De hecho, hubo un tipo que en varias ocasiones, ofreció a sus “hijas” en materia de prostitución a quienes convivíamos en el área conyugal. Por 50 pesos, ponía al mejor postor el cuerpo de quienes en realidad, eran sus hijastras. Y cuando no encontraba “cliente” para éstas, él sostenía escandalosas sesiones de sexo con su mujer y sus “hijas”, al oído de todos. Las muchachas no cumplían aún los 18 años, aunque por la azarosa vida que llevaban, parecían tener más de 30.

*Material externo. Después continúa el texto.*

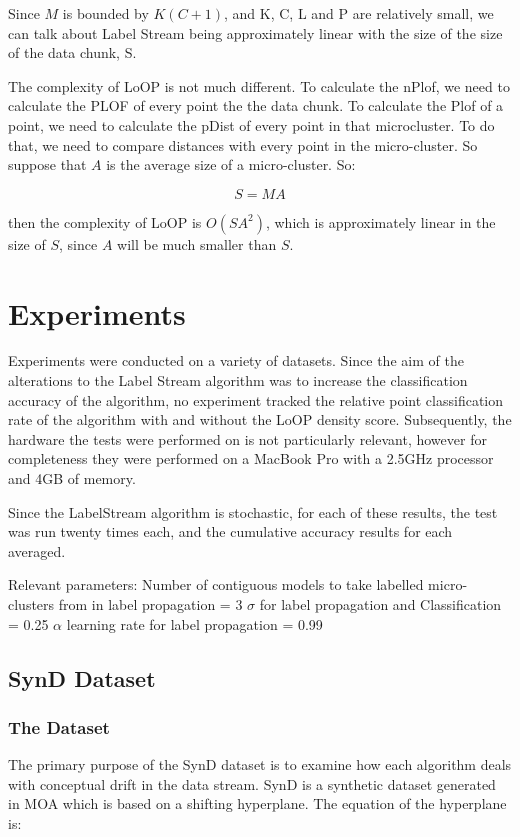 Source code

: \documentclass[12pt,a4paper,oneside]{report}
\begin{document}
Since $M$ is bounded by $K(C+1)$, and K, C, L and P are relatively small, we can talk about Label Stream being approximately linear with the size of the size of the data chunk, S. 

The complexity of LoOP is not much different. To calculate the nPlof, we need to calculate the PLOF of every point the the data chunk.  To calculate the Plof of a point, we need to calculate the pDist of every point in that microcluster. To do that, we need to compare distances with every point in the micro-cluster. So suppose that $A$ is the average size of a micro-cluster. So:

\[S = MA\]

then the complexity of LoOP is $O(SA^2)$, which is approximately linear in the size of $S$, since $A$ will be much smaller than $S$.

\section*{Experiments}
Experiments were conducted on a variety of datasets. Since the aim of the alterations to the Label Stream algorithm was to increase the classification accuracy of the algorithm, no experiment tracked the relative point classification rate of the algorithm with and without the LoOP density score. Subsequently, the hardware the tests were performed on is not particularly relevant, however for completeness they were performed on a MacBook Pro with a 2.5GHz processor and 4GB of memory. 

Since the LabelStream algorithm is stochastic, for each of these results, the test was run twenty times each, and the cumulative accuracy results for each averaged. 

Relevant parameters:
Number of contiguous models to take labelled micro-clusters from in label propagation = $3$
$\sigma$ for label propagation and Classification = 0.25
$\alpha$ learning rate for label propagation = 0.99

\subsection*{SynD Dataset}

\subsubsection*{The Dataset}
The primary purpose of the SynD dataset is to examine how each algorithm deals with conceptual drift in the data stream. SynD is a synthetic dataset generated in MOA which is based on a shifting hyperplane. The equation of the hyperplane is:
\end{document}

Ahí se torcieron las reglas, se acabaron los cuidados hacía los niños. En el penal femenil, no es raro ver a niños de menos de dos años, deambulando por todas partes. La explicación oficial es que no se puede separar a los niños de las madres. Sí, pero, ¿deben los niños presenciar los actos sexuales de sus padres? ¿A qué están expuestos en un lugar como la cárcel, niños como la que nos habló de sexo como toda una experta?
El Amate, no es más que una escuela más de delincuencia, de alta delincuencia, drogadicción y prostitución. Eso, pese a lo que digan con bombo y platillo las autoridades, que pagan enormes cantidades de dinero a las grandes empresas televisoras para difundir una imagen engañosa. Me consta.